I have a small problem, whilst cleaning my glassware yesterday my pipe cleaning brush decided to part company with its flexible shaft.



 
Other than breaking the glass, I really can't think of a solution.

Luckily I had a spare to hand.

Suggestions on a postcard please.

Thanks

Will


----------



## Angus (12 Mar 2018)

Pull it out with a coathangar.

Sent from my E2303 using Tapatalk


----------



## Edvet (12 Mar 2018)

Flick of the wrist so gravity/acceleration moves it gradually


----------



## Angus (12 Mar 2018)

Edvet said:


> Flick of the wrist so gravity/acceleration moves it gradually


You got a good wrist action then edvet? 

Sent from my E2303 using Tapatalk


----------



## MarkyP (12 Mar 2018)

you could try a length of fishing line with a hook attached and try to snag it and pull it out


----------



## castle (12 Mar 2018)

Get some netting, like that mesh used on a fish catching net. Put this over the pipe you'd connect to the inlet. Push it down with your finger, this'll catch the broken item.

Then, reconnect inlet and turn on pump.

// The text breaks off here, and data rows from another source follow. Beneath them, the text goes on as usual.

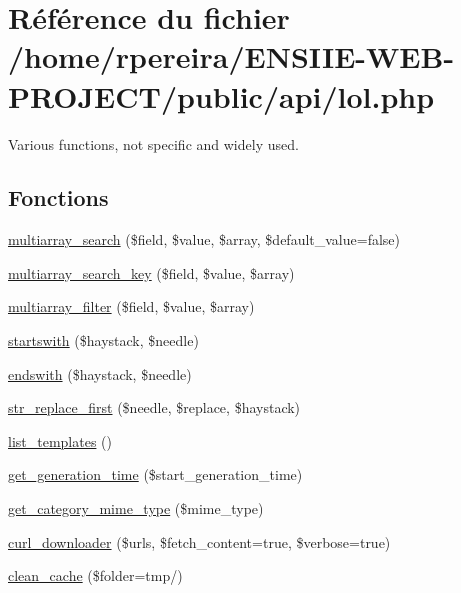 \hypertarget{lol_8php}{}\section{Référence du fichier /home/rpereira/\+E\+N\+S\+I\+I\+E-\/\+W\+E\+B-\/\+P\+R\+O\+J\+E\+C\+T/public/api/lol.php}
\label{lol_8php}


Various functions, not specific and widely used.  


\subsection*{Fonctions}
\begin{DoxyCompactItemize}
\item 
\hyperlink{lol_8php_a97fe54fd1c1f43c5b79d9c2e253c42a1}{multiarray\+\_\+search} (\$field, \$value, \$array, \$default\+\_\+value=false)
\item 
\hyperlink{lol_8php_a5133dd10d633e75afb662cd8753c7c3f}{multiarray\+\_\+search\+\_\+key} (\$field, \$value, \$array)
\item 
\hyperlink{lol_8php_a467bbf964092ca25b7fd7b94b32725de}{multiarray\+\_\+filter} (\$field, \$value, \$array)
\item 
\hyperlink{lol_8php_aad427741d142b867fd23b6c9e291cbc8}{startswith} (\$haystack, \$needle)
\item 
\hyperlink{lol_8php_a2c0472bf77404493f459f2f392bc6cfd}{endswith} (\$haystack, \$needle)
\item 
\hyperlink{lol_8php_a663921c08c6e251b51ca06a34a796bb3}{str\+\_\+replace\+\_\+first} (\$needle, \$replace, \$haystack)
\item 
\hyperlink{lol_8php_a0f2b119b5fbb89b4355541cabdf0b2b4}{list\+\_\+templates} ()
\item 
\hyperlink{lol_8php_ab71a840938f7bbf34a89b9f9ab4af671}{get\+\_\+generation\+\_\+time} (\$start\+\_\+generation\+\_\+time)
\item 
\hyperlink{lol_8php_a29d98d715efe41dae9c399ef52a44445}{get\+\_\+category\+\_\+mime\+\_\+type} (\$mime\+\_\+type)
\item 
\hyperlink{lol_8php_a4f2354fbb8df0aa2bf481b131519bd3e}{curl\+\_\+downloader} (\$urls, \$fetch\+\_\+content=true, \$verbose=true)
\item 
\hyperlink{lol_8php_a675a3ef7611bceb202dcfc25a5ee728e}{clean\+\_\+cache} (\$folder=\textquotesingle{}tmp/\textquotesingle{})

\end{DoxyCompactItemize}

It should suck it out.


----------



## Fisher2007 (12 Mar 2018)

My suggestion would be....

Length of copper wire (centre of a piece of cable if you have some), bend the end over to create a hook, slide it down/round the pipe and try and snag it and pull it out


----------



## Edvet (12 Mar 2018)

fozziebear said:


> ot a good wrist action


Almost 60 years of experience


----------



## Gill (12 Mar 2018)

Floristry wire from hobby craft or jewellery wire. 
Make a loop at one end and then feed it in from the intake slits. And make the wire long enough that you can pull it thru from the other end. hook it onto the nub on the tip of the brush. and gently pull back thru, so that the hard snap does not scratch the glass. If you are worried about scratching pour some fair liquid in to lubricate the inner glass.


----------



## Will.P (12 Mar 2018)

Many thanks for the suggestions, unfortunately the glass did not survive the extraction process,

I tried the coat hanger method, the bend in the pipe was too sharp to allow the hanger to reach.
My wrist action was lacking and failed to budge it at all.
No hooks to fasten to the fishing line and the line I have is very fine.

I noticed the slotted end of the pipe had a small hole in it, so I thinned down a bamboo skewer and pushed up through the hole, the brush was starting to move and then CRACK a little too much English had cracked the end, all is not lost though, I can still use it with a mesh shrimp safe strainer over the end 

Thanks again,

Will


----------



## Angus (12 Mar 2018)

Atleast you tried will, part of the reason i hate glass is because i have gorilla hands and break everything...


----------